Une ombre voila pendant quelques instants le regard de Mme de Ghiliac.
— Elie a horreur que l'on s'immisce dans ses affaires, dit-elle d'un ton bref. Il ne m'a pas chargée de lui chercher une femme, je vous serai donc reconnaissante de ne pas lui parler de cette démarche. Mais je voudrais le voir remarié, à cause de Guillemette… et puis je crains toujours qu'il ne se laisse aller à faire quelque mariage dans le genre du premier. Il y a de ces coquettes si habiles!… Roberte de Brayles, par exemple, qui, entre parenthèses, se compromet vraiment par trop avec lui, comme me le faisait remarquer hier Mme de Mothécourt.
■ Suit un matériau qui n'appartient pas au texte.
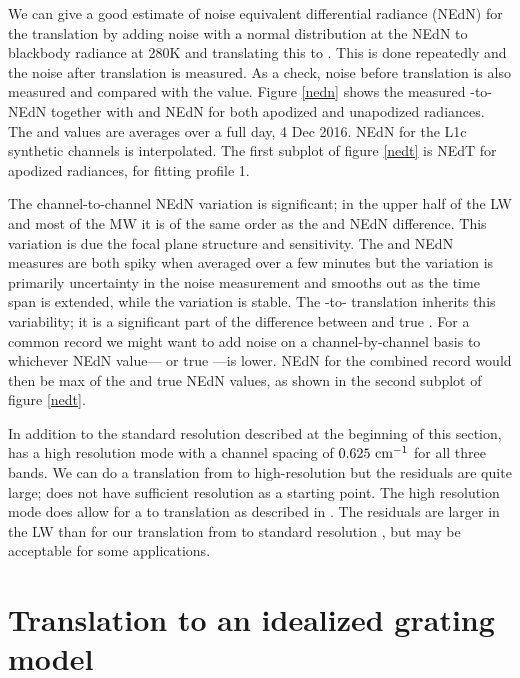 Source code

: \documentclass[10pt,twocolumn]{article}
\begin{document}
We can give a good estimate of noise equivalent differential
radiance (NEdN) for the translation by adding noise with a normal
distribution at the {\airs} NEdN to blackbody radiance at 280K and
translating this to {\cris}.  This is done repeatedly and the noise
after translation is measured.  As a check, noise before translation
is also measured and compared with the {\airs} value.  Figure
\ref{nedn} shows the measured {\airs}-to-{\cris} NEdN together with
{\airs} and {\cris} NEdN for both apodized and unapodized radiances.
The {\airs} and {\cris} values are averages over a full day, 4 Dec
2016.  NEdN for the L1c synthetic channels is interpolated.  The
first subplot of figure \ref{nedt} is NEdT for apodized radiances,
for fitting profile 1.

The {\airs} channel-to-channel NEdN variation is significant; in the
upper half of the LW and most of the MW it is of the same order as
the {\airs} and {\cris} NEdN difference.  This variation is due the
{\airs} focal plane structure and sensitivity.  The {\airs} and
{\cris} NEdN measures are both spiky when averaged over a few
minutes but the {\cris} variation is primarily uncertainty in the
noise measurement and smooths out as the time span is extended,
while the {\airs} variation is stable.  The {\airs}-to-{\cris}
translation inherits this variability; it is a significant part of
the difference between {\airs} {\cris} and true {\cris}.  For a
common record we might want to add noise on a channel-by-channel
basis to whichever NEdN value---{\airs} {\cris} or true {\cris}---is
lower.  NEdN for the combined record would then be max of the
{\airs} {\cris} and true {\cris} NEdN values, as shown in the second
subplot of figure \ref{nedt}.

In addition to the standard resolution described at the beginning 
of this section, {\cris} has a high resolution mode with a channel
spacing of $0.625~\mbox{cm$^{-1}$}$ for all three bands.  We can do a translation
from {\airs} to high-resolution {\cris} but the residuals are quite
large; {\airs} does not have sufficient resolution as a starting
point.  The high resolution mode does allow for a {\cris} to {\airs}
translation as described in \cite{git:decon}.  The residuals are
larger in the LW than for our translation from {\airs} to standard
resolution {\cris}, but may be acceptable for some applications.

\section{Translation to an idealized grating model}
\label{airsL1d}
\end{document}
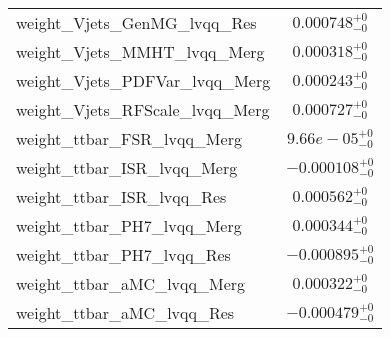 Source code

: \begin{tabular}{|l|c|}
weight\_Vjets\_GenMG\_lvqq\_Res & $0.000748^{+0}_{-0}$ \\
weight\_Vjets\_MMHT\_lvqq\_Merg & $0.000318^{+0}_{-0}$ \\
weight\_Vjets\_PDFVar\_lvqq\_Merg & $0.000243^{+0}_{-0}$ \\
weight\_Vjets\_RFScale\_lvqq\_Merg & $0.000727^{+0}_{-0}$ \\
weight\_ttbar\_FSR\_lvqq\_Merg & $9.66e-05^{+0}_{-0}$ \\
weight\_ttbar\_ISR\_lvqq\_Merg & $-0.000108^{+0}_{-0}$ \\
weight\_ttbar\_ISR\_lvqq\_Res & $0.000562^{+0}_{-0}$ \\
weight\_ttbar\_PH7\_lvqq\_Merg & $0.000344^{+0}_{-0}$ \\
weight\_ttbar\_PH7\_lvqq\_Res & $-0.000895^{+0}_{-0}$ \\
weight\_ttbar\_aMC\_lvqq\_Merg & $0.000322^{+0}_{-0}$ \\
weight\_ttbar\_aMC\_lvqq\_Res & $-0.000479^{+0}_{-0}$ \\
\hline
\end{tabular}
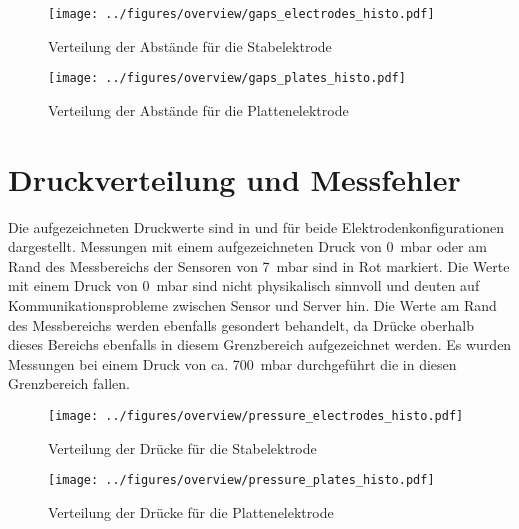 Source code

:\begin{figure}[H]
    \centering
    \begin{minipage}[t]{0.47\textwidth}
        \centering
        \texttt{[image: ../figures/overview/gaps\_electrodes\_histo.pdf]}
        \caption{Verteilung der Abstände für die Stabelektrode}
        \label{fig:histogram-gap-stab}
    \end{minipage}
    \hfill
    \begin{minipage}[t]{0.47\textwidth}
        \centering
        \texttt{[image: ../figures/overview/gaps\_plates\_histo.pdf]}
        \caption{Verteilung der Abstände für die Plattenelektrode}
        \label{fig:histogram-gap-platte}
    \end{minipage}
\end{figure}

\section{Druckverteilung und Messfehler}
Die aufgezeichneten Druckwerte sind in  und  für beide Elektrodenkonfigurationen dargestellt. Messungen mit einem aufgezeichneten Druck von \SI{0}{\milli\bar} oder am Rand des Messbereichs der Sensoren von \SI{7}{\milli\bar} sind in Rot markiert. Die Werte mit einem Druck von \SI{0}{\milli\bar} sind nicht physikalisch sinnvoll und deuten auf Kommunikationsprobleme zwischen Sensor und Server hin. Die Werte am Rand des Messbereichs werden ebenfalls gesondert behandelt, da Drücke oberhalb dieses Bereichs ebenfalls in diesem Grenzbereich aufgezeichnet werden. Es wurden Messungen bei einem Druck von ca. \SI{700}{\milli\bar} durchgeführt die in diesen Grenzbereich fallen.
\begin{figure}[H]
    \centering
    \begin{minipage}[t]{0.47\textwidth}
        \centering
        \texttt{[image: ../figures/overview/pressure\_electrodes\_histo.pdf]}
        \caption{Verteilung der Drücke für die Stabelektrode}
        \label{fig:histogram-pressure-stab}
    \end{minipage}
    \hfill
    \begin{minipage}[t]{0.47\textwidth}
        \centering
        \texttt{[image: ../figures/overview/pressure\_plates\_histo.pdf]}
        \caption{Verteilung der Drücke für die Plattenelektrode}
        \label{fig:histogram-pressure-platte}
    \end{minipage}
\end{figure}

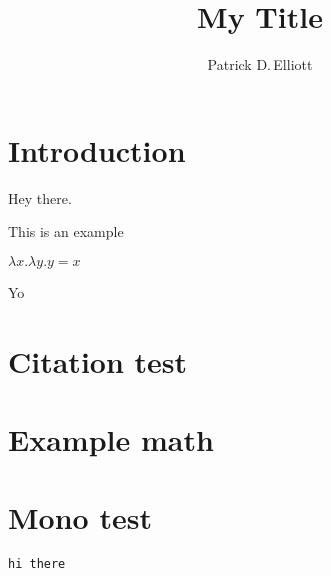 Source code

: \documentclass{ling-handout}
\title{My Title}
\author{Patrick D.\,Elliott}
\begin{document}
\maketitle

\begin{addmargin}[0pt]{.3\textwidth}

\section{Introduction}

\kant[1-2]



Hey there.

\syncwithnotecolumns[paragraphs]

\ex
This is an example
\xe

\ex
\(λ x . λ y . y = x\)
\xe

Yo

\section{Citation test}

\section{Example math}

\section{Mono test}

\texttt{hi there}

\printbibliography

\end{addmargin}
\end{document}

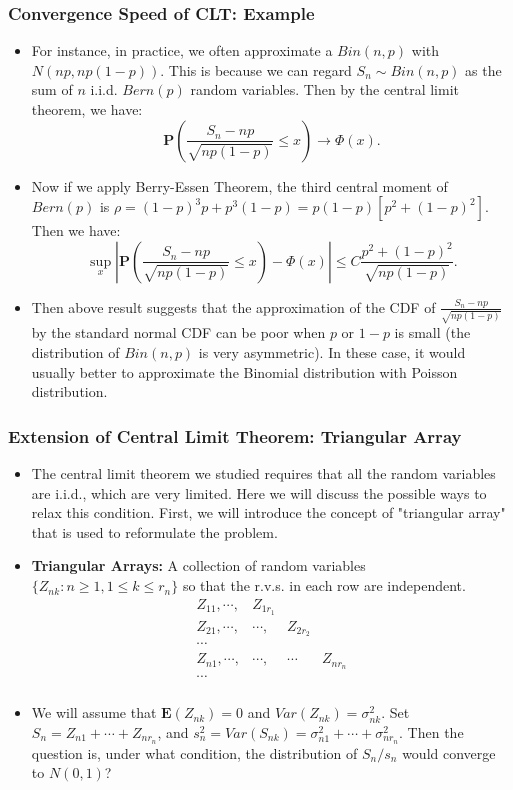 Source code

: \documentclass[handout]{beamer}
\newcommand{\BP}{\mathbf{P}}
\newcommand{\BE}{\mathbf{E}}
\begin{document}
 
      \frame
{
  \frametitle{Convergence Speed of CLT: Example}

 \begin{itemize}
 \item<1-> For instance, in practice, we often approximate a $Bin(n,p)$ with $N(np, np(1-p))$. This is because we can regard $S_n\sim Bin(n,p)$ as the sum of $n$ i.i.d. $Bern(p)$ random variables. Then by the central limit theorem, we have: 
 $$\BP(\frac{S_n-np}{\sqrt{np(1-p)}}\leq x)\rightarrow \Phi(x).$$
 
 \item<2-> Now if we apply Berry-Essen Theorem, the third central moment of $Bern(p)$ is $\rho=(1-p)^3p+p^3 (1-p)=p(1-p)[p^2+(1-p)^2]$. Then we have:
 $$\sup_x| \BP(\frac{S_n-np}{\sqrt{np(1-p)}} \leq x)-\Phi(x)| \leq C \frac{p^2+(1-p)^2}{\sqrt{np(1-p)}}.$$

 \item<3->[-] Then above result suggests that the approximation of the CDF of $\frac{S_n-np}{\sqrt{np(1-p)}}$ by the standard normal CDF can be poor when $p$ or $1-p$ is small (the distribution of $Bin(n,p)$ is very asymmetric). In these case, it would usually better to approximate the Binomial distribution with Poisson distribution.  
 
\end{itemize}
 }
 
  
   
  
     \frame
{
  \frametitle{Extension of Central Limit Theorem: Triangular Array}
   \begin{itemize}

\item<1-> The central limit theorem we studied requires that all the random variables are i.i.d., which are very limited. Here we will discuss the possible ways to relax this condition. First, we will introduce the concept of "triangular array" that is used to reformulate the problem. 

\item<2->\textbf{Triangular Arrays:} A collection of random variables $\{Z_{nk}: n\geq 1, 1\leq k \leq r_n\}$ so that the r.v.s. in each row are independent. 
$$\begin{array}{llll}
Z_{11},\cdots, & Z_{1r_1} & \\
Z_{21},\cdots,  & \cdots, &  Z_{2 r_2} \\
\cdots \\
Z_{n1},\cdots,  & \cdots, & \cdots  &  Z_{n r_n} \\
\cdots \\
\end{array}$$
\item<3-> We will assume that $\BE(Z_{nk})=0$ and $Var(Z_{nk}) =\sigma_{nk}^2$. Set $S_n=Z_{n1}+\cdots+Z_{nr_n}$, and $s_n^2=Var(S_{nk})=\sigma^2_{n1}+\cdots+\sigma^2_{nr_n}$. Then the question is, under what condition, the distribution of $S_n/s_n$ would converge to $N(0,1)$? 

\end{itemize}
 }
 
\end{document}
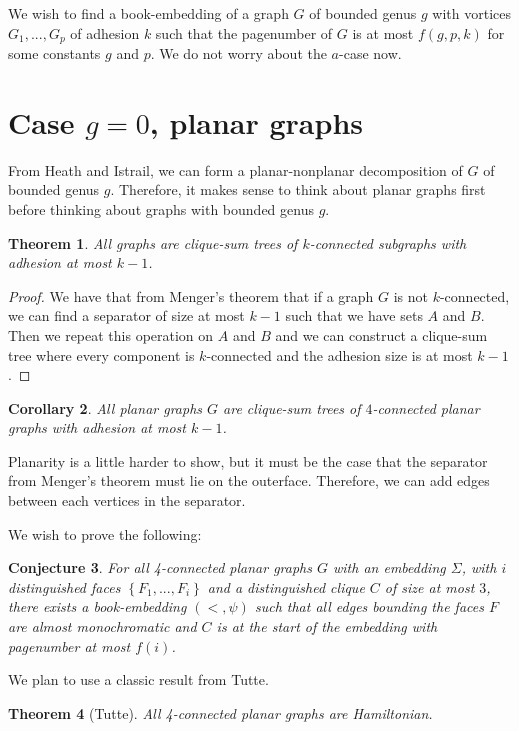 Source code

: \documentclass[]{report}
\newtheorem{theorem}{Theorem}
\newtheorem{corollary}[theorem]{Corollary}
\newtheorem{conjecture}[theorem]{Conjecture}
\theoremstyle{definition}
\numberwithin{theorem}{section}
\numberwithin{equation}{section}
\begin{document}
We wish to find a book-embedding of a graph $G$ of bounded genus $g$ with vortices $G_1, ..., G_p$ of adhesion $k$ such that the pagenumber of $G$ is at most $f(g, p, k)$ for some constants $g$ and $p$. We do not worry about the $a$-case now.

\section{Case $g = 0$, planar graphs}
From Heath and Istrail, we can form a planar-nonplanar decomposition of $G$ of bounded genus $g$. Therefore, it makes sense to think about planar graphs first before thinking about graphs with bounded genus $g$.
\begin{theorem}\label{thm:clique_sum_connected}
	All graphs are clique-sum trees of $k$-connected subgraphs with adhesion at most $k-1$.
\end{theorem}
\begin{proof}
	We have that from Menger's theorem that if a graph $G$ is not $k$-connected, we can find a separator of size at most $k-1$ such that we have sets $A$ and $B$. Then we repeat this operation on $A$ and $B$ and we can construct a clique-sum tree where every component is $k$-connected and the adhesion size is at most $k-1$. 
\end{proof}

\begin{corollary}\label{corr:planar_graphs_4_connected_cliqesums}
	All planar graphs $G$ are clique-sum trees of $4$-connected planar graphs with adhesion at most $k-1$.
\end{corollary}
Planarity is a little harder to show, but it must be the case that the separator from Menger's theorem must lie on the outerface. Therefore, we can add edges between each vertices in the separator. 

We wish to prove the following:

\begin{conjecture}\label{conj:4-planar graphs}
	For all 4-connected planar graphs $G$ with an embedding $\Sigma$, with $i$ distinguished faces $\left\lbrace F_1, ..., F_i \right\rbrace$ and a distinguished clique $C$ of size at most $3$, there exists a book-embedding $(<, \psi)$ such that all edges bounding the faces $F$ are almost monochromatic and $C$ is at the start of the embedding with pagenumber at most $f(i)$.
\end{conjecture}
We plan to use a classic result from Tutte.
\begin{theorem}[Tutte\cite{tutteTheoremPlanarGraphs1956}]\label{thm:4-connected_planar_ham_cycle}
	All 4-connected planar graphs are Hamiltonian.
\end{theorem}
\end{document}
M. d'Essil eut un fin sourire.
— Rassurez-vous, Herminie, votre fils n'est pas homme à céder devant une coquette. Il lui faut rendre cette justice qu'il a une tête remarquablement organisée, sur laquelle les plus habiles manoeuvres féminines n'ont pas prise. Cette pauvre Roberte perd son temps, et, ce qui est plus grave, sa dignité. Fort heureusement, elle a affaire à un vrai gentilhomme. Mais quelle triste cervelle que celle de cette jeune femme! Certes, moi non plus, je n'aurais jamais souhaité pareille épouse à Elie!
Mme de Ghiliac se mit à rire, tout en se levant.
— Triste cervelle! Pas tant que cela! Sa passion pour Elie mise à part, c'était un fameux rêve de devenir marquise de Ghiliac, après avoir été réduite à vivre d'expédients!… Et, dites donc, Jacques, elle en ferait un aussi, votre petite pauvresse de là-bas, si elle devenait la femme d'Elie?
— Oui, la pauvre enfant! Ah! cela changerait Elie! Elle n'aura rien de mondain, celle-là, elle ne saura probablement même pas s'habiller…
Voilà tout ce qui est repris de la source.